+++ Records

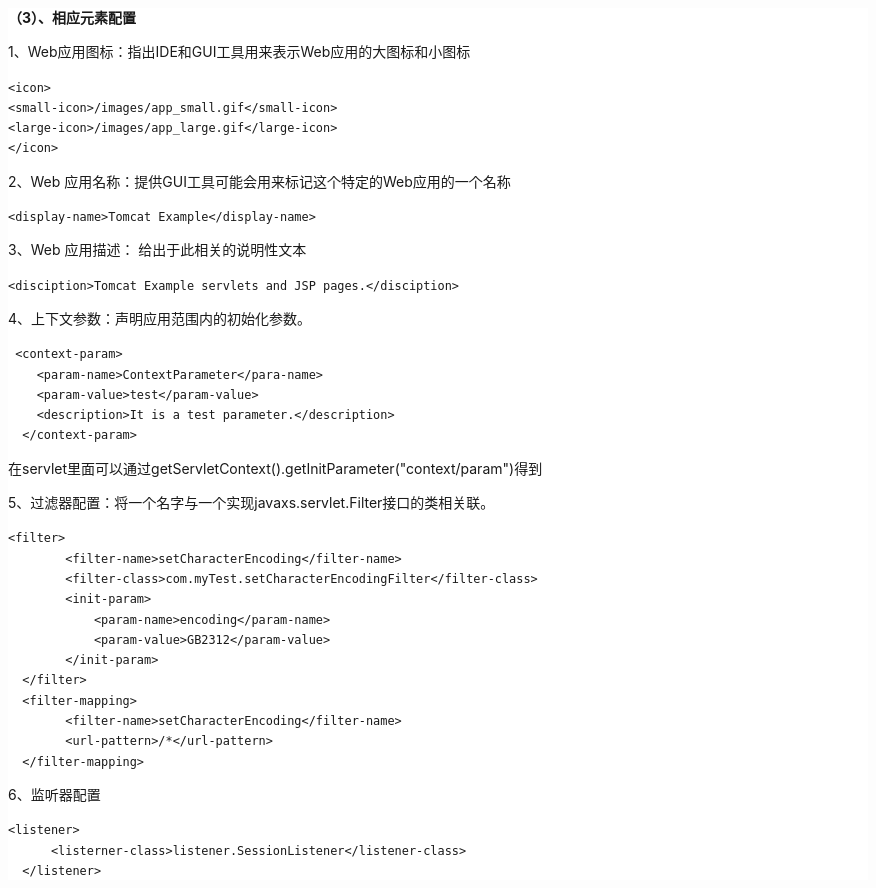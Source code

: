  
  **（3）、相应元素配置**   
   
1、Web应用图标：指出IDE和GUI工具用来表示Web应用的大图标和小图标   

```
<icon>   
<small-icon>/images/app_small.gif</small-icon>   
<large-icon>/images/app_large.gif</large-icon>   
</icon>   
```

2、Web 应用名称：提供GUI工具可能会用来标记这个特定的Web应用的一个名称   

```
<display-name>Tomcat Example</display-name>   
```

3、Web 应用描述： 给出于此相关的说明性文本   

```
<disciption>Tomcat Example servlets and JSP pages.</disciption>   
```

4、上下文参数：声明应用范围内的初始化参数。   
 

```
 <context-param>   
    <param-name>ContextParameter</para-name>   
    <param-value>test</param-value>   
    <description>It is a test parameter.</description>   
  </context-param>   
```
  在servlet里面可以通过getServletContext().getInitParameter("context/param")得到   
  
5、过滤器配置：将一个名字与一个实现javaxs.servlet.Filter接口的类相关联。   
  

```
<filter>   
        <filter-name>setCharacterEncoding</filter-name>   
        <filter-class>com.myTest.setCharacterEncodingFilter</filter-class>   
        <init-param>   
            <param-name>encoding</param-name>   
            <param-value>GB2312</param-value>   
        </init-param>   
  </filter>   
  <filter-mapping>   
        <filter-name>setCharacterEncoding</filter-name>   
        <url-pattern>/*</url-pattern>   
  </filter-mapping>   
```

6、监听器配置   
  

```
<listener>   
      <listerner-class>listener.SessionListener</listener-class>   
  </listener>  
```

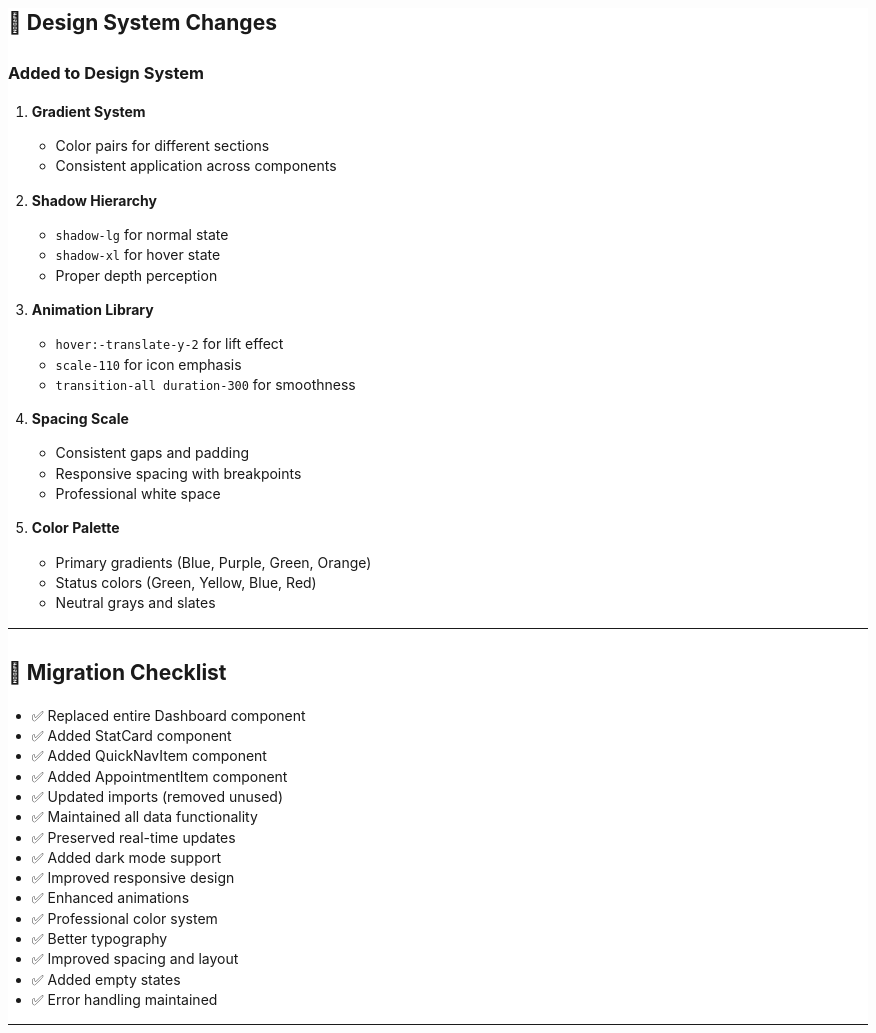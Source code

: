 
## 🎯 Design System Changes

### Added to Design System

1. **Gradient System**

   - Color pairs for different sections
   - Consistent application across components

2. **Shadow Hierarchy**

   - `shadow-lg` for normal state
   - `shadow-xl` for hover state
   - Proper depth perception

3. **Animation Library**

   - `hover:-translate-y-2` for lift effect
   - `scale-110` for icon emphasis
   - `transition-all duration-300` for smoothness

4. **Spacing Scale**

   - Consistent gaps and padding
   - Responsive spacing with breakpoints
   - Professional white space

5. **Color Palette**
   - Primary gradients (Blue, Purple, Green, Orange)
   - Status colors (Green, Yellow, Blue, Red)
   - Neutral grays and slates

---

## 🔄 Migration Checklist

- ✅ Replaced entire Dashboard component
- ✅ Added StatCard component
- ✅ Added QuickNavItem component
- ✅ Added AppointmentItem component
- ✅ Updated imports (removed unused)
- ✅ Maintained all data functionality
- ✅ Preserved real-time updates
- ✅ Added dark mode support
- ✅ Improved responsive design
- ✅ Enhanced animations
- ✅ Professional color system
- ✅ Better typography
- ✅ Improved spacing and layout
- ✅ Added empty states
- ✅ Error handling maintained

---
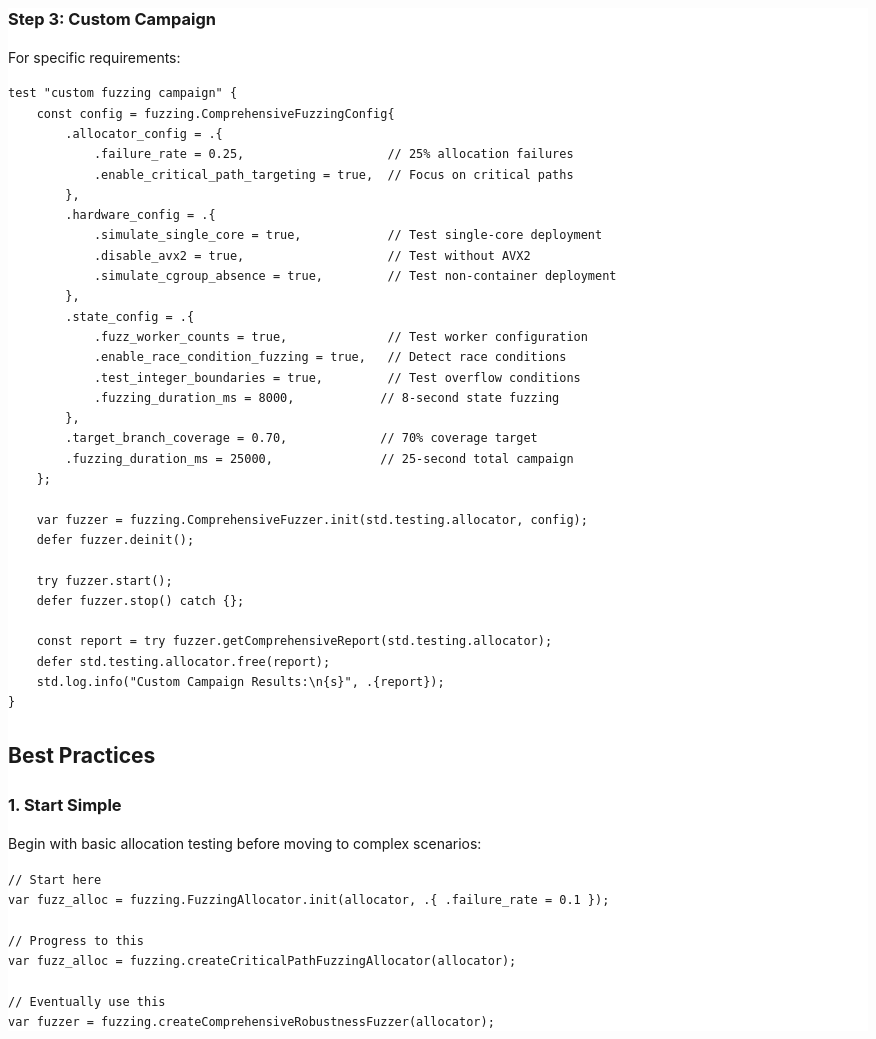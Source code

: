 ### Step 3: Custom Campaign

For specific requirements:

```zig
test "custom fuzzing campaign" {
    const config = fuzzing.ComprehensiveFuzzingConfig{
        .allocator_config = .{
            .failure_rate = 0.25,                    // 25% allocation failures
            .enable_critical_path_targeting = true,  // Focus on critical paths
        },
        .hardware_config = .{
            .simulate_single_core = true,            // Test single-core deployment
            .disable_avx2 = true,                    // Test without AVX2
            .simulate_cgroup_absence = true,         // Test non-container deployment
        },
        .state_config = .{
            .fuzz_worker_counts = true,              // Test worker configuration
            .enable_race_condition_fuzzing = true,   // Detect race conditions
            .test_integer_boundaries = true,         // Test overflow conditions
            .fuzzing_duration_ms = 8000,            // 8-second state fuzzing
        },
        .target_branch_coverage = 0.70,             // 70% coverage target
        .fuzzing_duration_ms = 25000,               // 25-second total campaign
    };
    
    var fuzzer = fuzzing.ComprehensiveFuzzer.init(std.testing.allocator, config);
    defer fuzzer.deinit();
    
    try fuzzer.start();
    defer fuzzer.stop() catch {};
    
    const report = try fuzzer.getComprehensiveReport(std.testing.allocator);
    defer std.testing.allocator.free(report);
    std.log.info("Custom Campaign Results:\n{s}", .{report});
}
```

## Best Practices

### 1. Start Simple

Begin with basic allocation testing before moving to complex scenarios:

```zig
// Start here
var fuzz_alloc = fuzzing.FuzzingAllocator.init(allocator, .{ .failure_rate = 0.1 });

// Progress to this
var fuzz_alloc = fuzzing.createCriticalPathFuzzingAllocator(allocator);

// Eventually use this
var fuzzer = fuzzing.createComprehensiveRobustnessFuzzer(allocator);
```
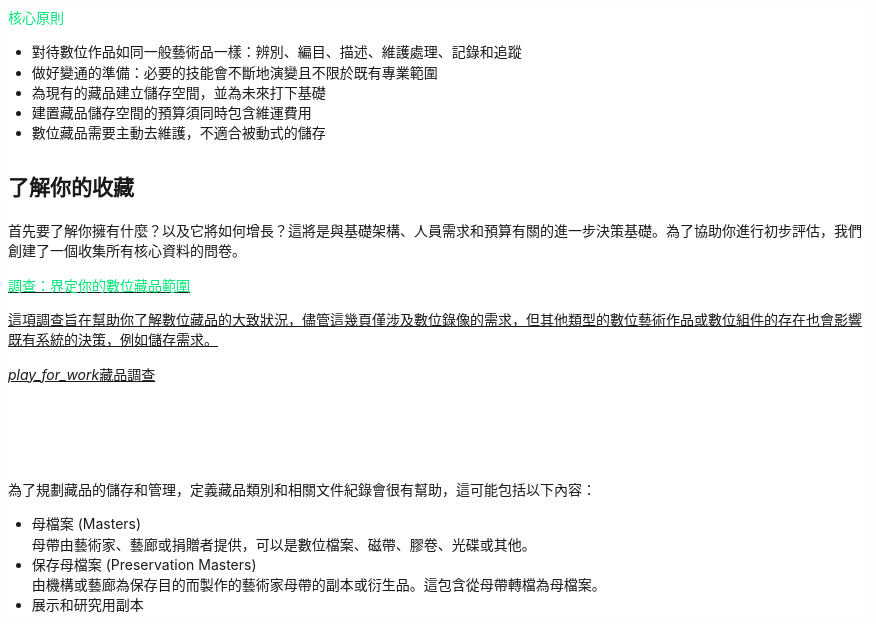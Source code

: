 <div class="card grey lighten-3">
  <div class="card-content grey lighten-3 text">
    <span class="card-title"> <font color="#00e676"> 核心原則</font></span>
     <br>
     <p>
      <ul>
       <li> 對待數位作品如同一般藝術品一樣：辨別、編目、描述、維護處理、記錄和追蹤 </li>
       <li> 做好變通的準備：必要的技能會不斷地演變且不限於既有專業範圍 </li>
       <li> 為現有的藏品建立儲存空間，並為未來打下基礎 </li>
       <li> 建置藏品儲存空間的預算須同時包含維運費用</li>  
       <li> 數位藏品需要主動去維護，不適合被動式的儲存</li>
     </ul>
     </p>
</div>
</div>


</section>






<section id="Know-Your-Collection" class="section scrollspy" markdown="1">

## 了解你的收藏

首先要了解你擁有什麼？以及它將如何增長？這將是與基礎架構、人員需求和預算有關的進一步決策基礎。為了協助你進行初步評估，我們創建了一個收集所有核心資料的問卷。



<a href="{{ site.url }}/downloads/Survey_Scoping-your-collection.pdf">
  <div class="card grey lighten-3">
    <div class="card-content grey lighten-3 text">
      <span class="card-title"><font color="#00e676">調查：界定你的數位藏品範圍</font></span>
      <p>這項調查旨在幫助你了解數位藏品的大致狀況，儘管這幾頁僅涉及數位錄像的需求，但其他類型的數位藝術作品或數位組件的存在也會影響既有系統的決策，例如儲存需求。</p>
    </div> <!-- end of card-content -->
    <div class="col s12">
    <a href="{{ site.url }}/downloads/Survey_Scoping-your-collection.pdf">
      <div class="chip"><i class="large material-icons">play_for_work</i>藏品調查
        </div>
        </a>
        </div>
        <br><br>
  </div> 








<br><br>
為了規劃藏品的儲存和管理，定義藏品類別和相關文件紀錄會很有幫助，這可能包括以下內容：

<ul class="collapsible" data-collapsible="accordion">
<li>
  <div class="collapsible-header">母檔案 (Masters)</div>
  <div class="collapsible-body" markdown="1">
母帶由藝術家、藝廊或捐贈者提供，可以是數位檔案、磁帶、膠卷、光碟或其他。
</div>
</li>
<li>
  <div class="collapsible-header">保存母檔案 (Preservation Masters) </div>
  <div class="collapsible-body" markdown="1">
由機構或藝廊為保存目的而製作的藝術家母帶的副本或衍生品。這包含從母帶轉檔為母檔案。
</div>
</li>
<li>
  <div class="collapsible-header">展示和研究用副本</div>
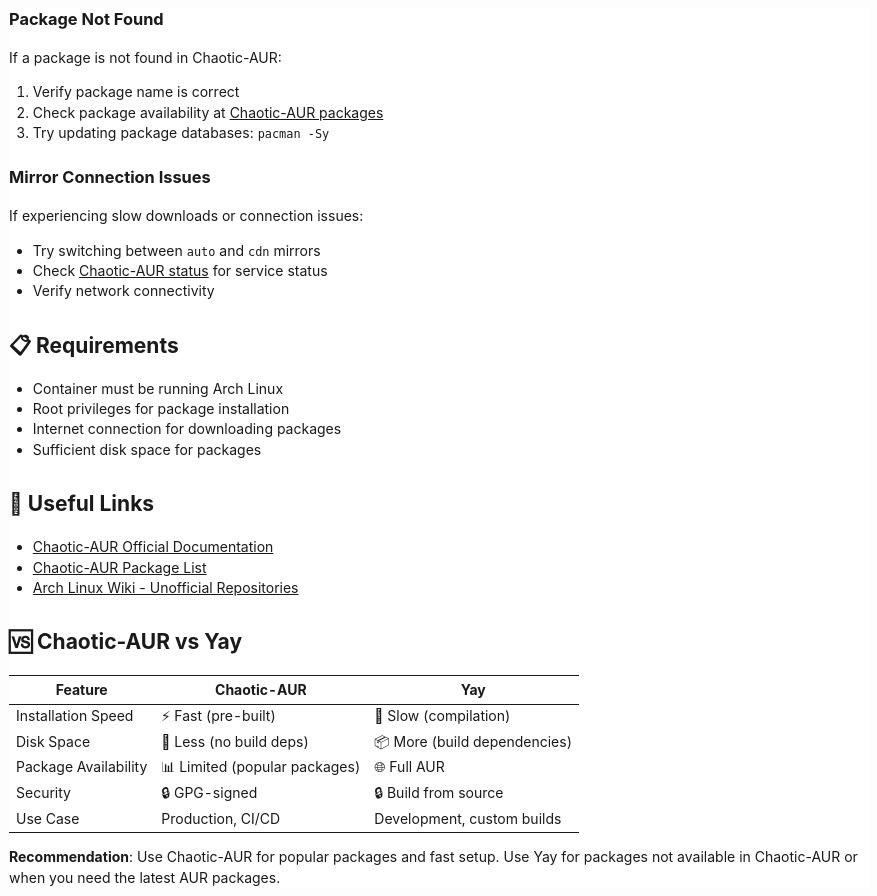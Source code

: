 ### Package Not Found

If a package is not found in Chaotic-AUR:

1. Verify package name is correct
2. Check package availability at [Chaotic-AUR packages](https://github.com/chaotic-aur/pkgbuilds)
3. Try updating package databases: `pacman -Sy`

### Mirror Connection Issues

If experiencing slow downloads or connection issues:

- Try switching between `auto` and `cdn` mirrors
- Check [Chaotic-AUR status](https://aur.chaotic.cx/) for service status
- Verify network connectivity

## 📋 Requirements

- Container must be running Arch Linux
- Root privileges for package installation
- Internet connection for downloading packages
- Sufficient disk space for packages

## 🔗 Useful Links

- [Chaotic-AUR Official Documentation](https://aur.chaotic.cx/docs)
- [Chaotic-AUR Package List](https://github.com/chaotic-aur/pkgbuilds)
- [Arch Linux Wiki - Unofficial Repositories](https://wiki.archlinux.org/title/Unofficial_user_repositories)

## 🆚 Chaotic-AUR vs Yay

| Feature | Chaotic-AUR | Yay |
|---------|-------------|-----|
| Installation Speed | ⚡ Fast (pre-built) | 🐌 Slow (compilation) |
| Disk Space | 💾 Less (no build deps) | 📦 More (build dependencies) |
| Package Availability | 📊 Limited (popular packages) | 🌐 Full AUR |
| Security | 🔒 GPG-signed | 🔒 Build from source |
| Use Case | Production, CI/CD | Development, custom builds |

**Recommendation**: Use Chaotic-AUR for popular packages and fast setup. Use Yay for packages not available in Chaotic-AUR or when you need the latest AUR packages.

++++++

Task description: Write out the lines of the entries above exactly, beginning with the first and ending with the line that contains "### Added to Design System". No picture goes in.

Task result:
Source code

:  
  **（3）、相应元素配置**   
   
1、Web应用图标：指出IDE和GUI工具用来表示Web应用的大图标和小图标   

```
<icon>   
<small-icon>/images/app_small.gif</small-icon>   
<large-icon>/images/app_large.gif</large-icon>   
</icon>   
```

2、Web 应用名称：提供GUI工具可能会用来标记这个特定的Web应用的一个名称   

```
<display-name>Tomcat Example</display-name>   
```

3、Web 应用描述： 给出于此相关的说明性文本   

```
<disciption>Tomcat Example servlets and JSP pages.</disciption>   
```

4、上下文参数：声明应用范围内的初始化参数。   
 

```
 <context-param>   
    <param-name>ContextParameter</para-name>   
    <param-value>test</param-value>   
    <description>It is a test parameter.</description>   
  </context-param>   
```
  在servlet里面可以通过getServletContext().getInitParameter("context/param")得到   
  
5、过滤器配置：将一个名字与一个实现javaxs.servlet.Filter接口的类相关联。   
  

```
<filter>   
        <filter-name>setCharacterEncoding</filter-name>   
        <filter-class>com.myTest.setCharacterEncodingFilter</filter-class>   
        <init-param>   
            <param-name>encoding</param-name>   
            <param-value>GB2312</param-value>   
        </init-param>   
  </filter>   
  <filter-mapping>   
        <filter-name>setCharacterEncoding</filter-name>   
        <url-pattern>/*</url-pattern>   
  </filter-mapping>   
```

6、监听器配置   
  

```
<listener>   
      <listerner-class>listener.SessionListener</listener-class>   
  </listener>  
```

Source code

: 
## 🎯 Design System Changes

### Added to Design System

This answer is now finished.